__WORK REQUEST__:
Go through the lines below and tally each one holding "main". Write only the total.
#####
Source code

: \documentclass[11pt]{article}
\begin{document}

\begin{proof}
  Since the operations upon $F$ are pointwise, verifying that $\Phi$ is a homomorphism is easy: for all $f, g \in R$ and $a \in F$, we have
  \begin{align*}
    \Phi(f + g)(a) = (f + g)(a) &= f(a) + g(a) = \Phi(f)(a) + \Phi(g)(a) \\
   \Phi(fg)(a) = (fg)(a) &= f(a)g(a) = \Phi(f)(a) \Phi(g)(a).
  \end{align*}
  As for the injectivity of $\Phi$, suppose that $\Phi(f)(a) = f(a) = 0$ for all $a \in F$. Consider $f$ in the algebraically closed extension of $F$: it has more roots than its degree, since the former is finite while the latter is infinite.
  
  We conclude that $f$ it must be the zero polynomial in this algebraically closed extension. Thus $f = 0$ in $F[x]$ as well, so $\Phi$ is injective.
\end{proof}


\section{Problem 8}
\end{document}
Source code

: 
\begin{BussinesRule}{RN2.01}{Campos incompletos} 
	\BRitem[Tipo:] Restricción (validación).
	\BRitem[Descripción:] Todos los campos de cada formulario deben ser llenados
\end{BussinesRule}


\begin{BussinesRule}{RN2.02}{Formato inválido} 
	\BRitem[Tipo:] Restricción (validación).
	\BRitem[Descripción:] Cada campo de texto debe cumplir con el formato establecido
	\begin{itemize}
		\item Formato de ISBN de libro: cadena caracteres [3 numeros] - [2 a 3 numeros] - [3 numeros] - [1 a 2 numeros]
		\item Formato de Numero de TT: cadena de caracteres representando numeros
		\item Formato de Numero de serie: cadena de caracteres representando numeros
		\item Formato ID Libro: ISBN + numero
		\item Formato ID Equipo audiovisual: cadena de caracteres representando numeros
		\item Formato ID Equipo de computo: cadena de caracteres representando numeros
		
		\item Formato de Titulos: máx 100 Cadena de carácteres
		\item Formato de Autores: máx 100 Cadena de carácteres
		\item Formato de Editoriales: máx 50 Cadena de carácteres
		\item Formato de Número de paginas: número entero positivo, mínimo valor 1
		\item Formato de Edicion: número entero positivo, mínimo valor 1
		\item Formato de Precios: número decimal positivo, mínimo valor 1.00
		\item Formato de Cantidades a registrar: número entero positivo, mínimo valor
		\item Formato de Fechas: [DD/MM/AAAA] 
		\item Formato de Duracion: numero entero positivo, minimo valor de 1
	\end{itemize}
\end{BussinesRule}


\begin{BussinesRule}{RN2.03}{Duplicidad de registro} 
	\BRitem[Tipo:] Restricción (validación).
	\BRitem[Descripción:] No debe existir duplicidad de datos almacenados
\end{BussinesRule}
#####
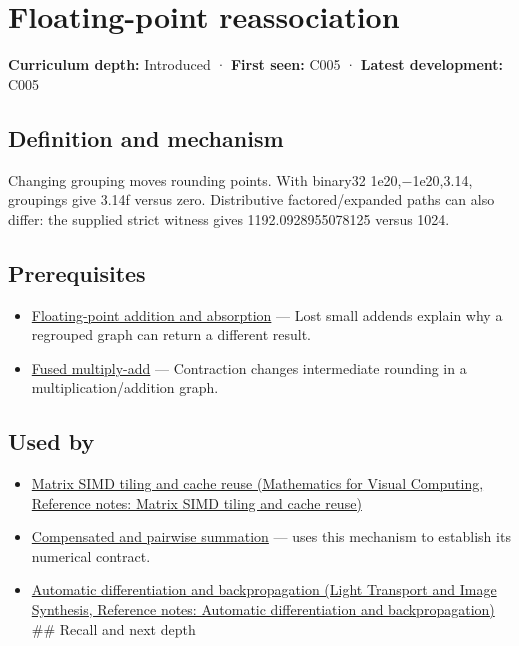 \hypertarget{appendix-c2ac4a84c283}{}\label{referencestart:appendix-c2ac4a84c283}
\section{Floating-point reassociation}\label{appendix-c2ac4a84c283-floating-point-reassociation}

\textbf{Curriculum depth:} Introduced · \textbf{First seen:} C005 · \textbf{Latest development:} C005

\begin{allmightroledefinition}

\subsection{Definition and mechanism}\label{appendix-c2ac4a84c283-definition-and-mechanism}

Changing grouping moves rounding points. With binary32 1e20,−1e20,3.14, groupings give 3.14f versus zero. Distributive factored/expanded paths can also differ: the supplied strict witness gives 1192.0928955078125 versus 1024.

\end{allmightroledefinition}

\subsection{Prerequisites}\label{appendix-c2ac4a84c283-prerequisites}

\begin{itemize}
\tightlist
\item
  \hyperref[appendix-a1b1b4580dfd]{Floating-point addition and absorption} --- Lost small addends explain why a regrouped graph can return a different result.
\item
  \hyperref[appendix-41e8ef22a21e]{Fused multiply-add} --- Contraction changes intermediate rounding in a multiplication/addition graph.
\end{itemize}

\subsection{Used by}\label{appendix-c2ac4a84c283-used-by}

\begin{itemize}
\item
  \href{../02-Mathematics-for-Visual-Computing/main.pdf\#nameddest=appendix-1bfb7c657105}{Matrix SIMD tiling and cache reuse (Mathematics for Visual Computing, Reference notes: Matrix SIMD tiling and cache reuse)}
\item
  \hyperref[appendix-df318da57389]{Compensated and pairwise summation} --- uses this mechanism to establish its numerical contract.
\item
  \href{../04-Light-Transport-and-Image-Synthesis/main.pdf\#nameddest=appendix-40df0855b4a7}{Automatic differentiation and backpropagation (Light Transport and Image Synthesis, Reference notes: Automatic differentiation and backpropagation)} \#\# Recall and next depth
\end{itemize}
#####
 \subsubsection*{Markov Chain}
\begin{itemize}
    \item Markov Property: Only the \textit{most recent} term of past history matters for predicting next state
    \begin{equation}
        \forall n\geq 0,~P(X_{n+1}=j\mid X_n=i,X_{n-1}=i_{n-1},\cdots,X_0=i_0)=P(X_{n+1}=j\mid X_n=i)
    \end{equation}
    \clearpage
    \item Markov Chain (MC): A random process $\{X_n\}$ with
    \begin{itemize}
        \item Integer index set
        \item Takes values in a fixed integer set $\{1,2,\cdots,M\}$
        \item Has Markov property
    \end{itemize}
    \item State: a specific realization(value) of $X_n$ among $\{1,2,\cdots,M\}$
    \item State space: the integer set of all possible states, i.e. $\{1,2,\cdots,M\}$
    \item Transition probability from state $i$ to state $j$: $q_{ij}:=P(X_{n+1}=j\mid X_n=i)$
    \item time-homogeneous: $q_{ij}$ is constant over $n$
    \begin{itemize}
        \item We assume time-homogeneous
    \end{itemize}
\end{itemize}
#####
__TASK RESPONSE__:
2